All’inizio di questo tempo liturgico c’è una espressione che mi torna alla mente, anzi mi sembra quasi di riascoltarla dalla voce di mia madre quando si lamentava per la lentezza con la quale mi accingevo a prepararmi: sei lungo come la Quaresima. Chi la usa più, oggi, questa espressione per indicare qualcosa che si prolunga eccessivamente nel tempo, o magari la difficoltà del fare. Forse perché non viviamo come si dovrebbe questo tempo – amanti come siamo delle “scorciatoie” – iniziato con il mercoledì che ricorda come la vita di ciascuno di noi è davvero polvere; come la polvere che ci è stata posta sulla testa. Polvere è il nostro orgoglio, il nostro desiderio di prevalere; polvere è il nostro desiderio di sicurezza, il nostro affannarci; polvere è anche il potere quando questo assume i contorni della prevaricazione dei diritti umani, quando disprezza la giustizia e la pace.
Tempo di digiuno e di penitenza – e a ricordarcelo è anche il nome che diamo ai giorni della festa che precede le ceneri, cioè il carnevale, dal latino carnem levare, cioè togliere la carne dalle nostre mense – la Quaresima non è oggi celebrata, generalmente, come un tempo forte, di digiuno e di astinenza. Lo è ancora per i cristiani di tradizione ortodossa e orientale; tempo analogo lo vivono i musulmani nel digiuno, dall’alba al tramonto, per tutto il mese del ramadan, e lo vivono gli ebrei in occasione dello Yom Kippur, il giorno dell’espiazione. Per noi cristiani del mondo occidentale è sempre meno un tempo di rinunce e pratiche penitenziali.

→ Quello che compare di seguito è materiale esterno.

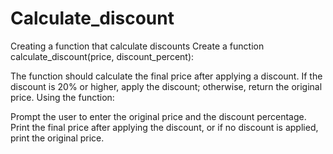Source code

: # Calculate_discount
Creating a function that calculate discounts
Create a function calculate_discount(price, discount_percent):

The function should calculate the final price after applying a discount.
If the discount is 20% or higher, apply the discount; otherwise, return the original price.
Using the function:

Prompt the user to enter the original price and the discount percentage.
Print the final price after applying the discount, or if no discount is applied, print the original price.
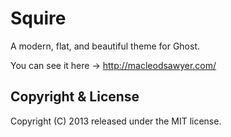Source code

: # Squire

A modern, flat, and beautiful theme for Ghost. 

You can see it here -> http://macleodsawyer.com/

## Copyright & License

Copyright (C) 2013 released under the MIT license.
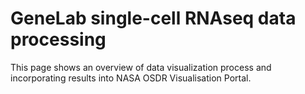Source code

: # GeneLab single-cell RNAseq data processing

This page shows an overview of data visualization process and incorporating results into NASA OSDR Visualisation Portal.
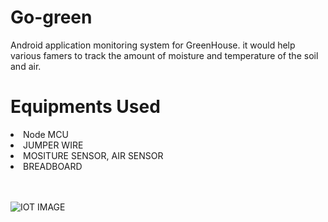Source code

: # Go-green
Android application monitoring system for GreenHouse. it would help various famers to track the amount of moisture and temperature of the soil and air.

<h1> Equipments Used </h1>
<li> Node MCU </li>
<li> JUMPER WIRE </li>
<li> MOSITURE SENSOR, AIR SENSOR </li>
<li> BREADBOARD </li>
<br>
<br>

![IOT IMAGE](https://images.squarespace-cdn.com/content/v1/5cd5416165a707dfa6309ca1/1558946754976-QKHOPIXFA30RC14HVECU/ke17ZwdGBToddI8pDm48kHhlTY0to_qtyxq77jLiHTtZw-zPPgdn4jUwVcJE1ZvWhcwhEtWJXoshNdA9f1qD7T-j82ScS_xjTqFYGqFrT72qZ_E0ELtHpOZiWcSG1QwIMeEVreGuQ8F95X5MZTW1Jw/AI+IoT.png)
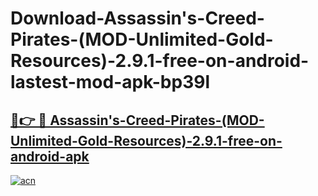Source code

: # Download-Assassin's-Creed-Pirates-(MOD-Unlimited-Gold-Resources)-2.9.1-free-on-android-lastest-mod-apk-bp39l

<h2><a href="https://apkcomod.com?title=Assassin's-Creed-Pirates-(MOD-Unlimited-Gold-Resources)-2.9.1-free-on-android">🔗👉 🔴 Assassin's-Creed-Pirates-(MOD-Unlimited-Gold-Resources)-2.9.1-free-on-android-apk </a></h2>

[![acn](https://github.com/user-attachments/assets/0f9c940e-d8b0-45ae-aac7-cd30a18b3e1c)](https://apkcomod.com?title=Assassin's-Creed-Pirates-(MOD-Unlimited-Gold-Resources)-2.9.1-free-on-android)

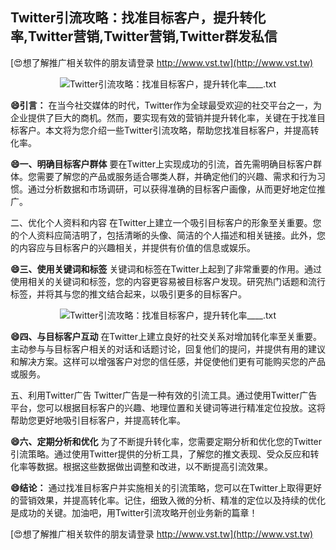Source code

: ## **Twitter引流攻略：找准目标客户，提升转化率,Twitter营销,Twitter营销,Twitter群发私信**

[😍想了解推广相关软件的朋友请登录 http://www.vst.tw](http://www.vst.tw)

 <center><img src="https://vst.tw/MP4/tuiguang/png/0.png" alt="Twitter引流攻略：找准目标客户，提升转化率____.txt"></center>

**😄引言：**
在当今社交媒体的时代，Twitter作为全球最受欢迎的社交平台之一，为企业提供了巨大的商机。然而，要实现有效的营销并提升转化率，关键在于找准目标客户。本文将为您介绍一些Twitter引流攻略，帮助您找准目标客户，并提高转化率。

**😄一、明确目标客户群体**
要在Twitter上实现成功的引流，首先需明确目标客户群体。您需要了解您的产品或服务适合哪类人群，并确定他们的兴趣、需求和行为习惯。通过分析数据和市场调研，可以获得准确的目标客户画像，从而更好地定位推广。

二、优化个人资料和内容
在Twitter上建立一个吸引目标客户的形象至关重要。您的个人资料应简洁明了，包括清晰的头像、简洁的个人描述和相关链接。此外，您的内容应与目标客户的兴趣相关，并提供有价值的信息或娱乐。

**😄三、使用关键词和标签**
关键词和标签在Twitter上起到了非常重要的作用。通过使用相关的关键词和标签，您的内容更容易被目标客户发现。研究热门话题和流行标签，并将其与您的推文结合起来，以吸引更多的目标客户。

 <center><img src="https://vst.tw/MP4/tuiguang/png/2.png" alt="Twitter引流攻略：找准目标客户，提升转化率____.txt"></center>

**😄四、与目标客户互动**
在Twitter上建立良好的社交关系对增加转化率至关重要。主动参与与目标客户相关的对话和话题讨论，回复他们的提问，并提供有用的建议和解决方案。这样可以增强客户对您的信任感，并促使他们更有可能购买您的产品或服务。

五、利用Twitter广告
Twitter广告是一种有效的引流工具。通过使用Twitter广告平台，您可以根据目标客户的兴趣、地理位置和关键词等进行精准定位投放。这将帮助您更好地吸引目标客户，并提高转化率。

**😄六、定期分析和优化**
为了不断提升转化率，您需要定期分析和优化您的Twitter引流策略。通过使用Twitter提供的分析工具，了解您的推文表现、受众反应和转化率等数据。根据这些数据做出调整和改进，以不断提高引流效果。

**😄结论：**
通过找准目标客户并实施相关的引流策略，您可以在Twitter上取得更好的营销效果，并提高转化率。记住，细致入微的分析、精准的定位以及持续的优化是成功的关键。加油吧，用Twitter引流攻略开创业务新的篇章！

[😍想了解推广相关软件的朋友请登录 http://www.vst.tw](http://www.vst.tw)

Il Vangelo della prima domenica di Quaresima ci ripropone con forza il tema della prova, della rinuncia. Nelle poche righe del suo brano, Marco ci riporta, nell’essenzialità della narrazione, il periodo delle tentazioni vissute da Gesù: quaranta giorni tra le rocce aride del deserto di Giuda, poco lontano dal mar Morto. Il deserto, terra di tentazioni e di prova, torna più volte nei testi sacri, così come il numero quaranta. Per quaranta anni, lasciato l’Egitto, il popolo di Israele ha vagato nel deserto; quaranta sono giorni che Mosè trascorre sul Sinai; quaranta i giorni che Elia impiega per raggiungere il monte Oreb.
Gesù va nel deserto “per prepararsi alla sua missione nel mondo”. Una preparazione, dice Papa Francesco all’Angelus in una piazza san Pietro coperta dagli ombrelli, “che consiste nel combattimento contro lo spirito del male”. Anche per noi la Quaresima è “un tempo di agonismo spirituale, di lotta spirituale: siamo chiamati ad affrontare il Maligno mediante la preghiera per essere capaci, con l’aiuto di Dio, di vincerlo nella nostra vita quotidiana. Noi lo sappiamo, il male è purtroppo all’opera nella nostra esistenza e attorno a noi, dove si manifestano violenze, rifiuto dell’altro, chiusure, guerre, ingiustizie”.
La solitudine, il deserto sono molto spesso presenti nella vita umana, specialmente nei momenti di crisi, di transizione e di passaggio. Quanti deserti incontriamo nella nostra esistenza. Anche le nostre giornate qualche volta sono segnate dal deserto della tristezza, giornate buie, senza amore, senza perdono. Papa Francesco e i suoi predecessori hanno spesso messo l’accento sul processo di desertificazione dei cuori, che porta alla violenza, all’inaridimento, all’incapacità di accogliere l’altro nella sua fragilità.
La Quaresima “è un tempo di penitenza, ma non è un tempo triste, di lutto” dice Papa Francesco. È invito a non mostrarsi estranei: il male del mondo, scriveva Papa Paolo VI nella Populorum progessio, risiede soprattutto nella mancanza di fraternità tra gli uomini e tra i popoli”. Quaresima è tempo di conversione, e per fare questo “bisogna avere il coraggio di respingere tutto ciò che ci porta fuori strada, i falsi valori che ci ingannano attirando in modo subdolo il nostro egoismo”. Invece, afferma ancora il vescovo di Roma, “dobbiamo fidarci del Signore, della sua bontà e del suo progetto di amore per ciascuno di noi”. È “impegno gioioso e serio per spogliarci del nostro egoismo, del nostro uomo vecchio, e rinnovarci secondo la grazia del nostro Battesimo”.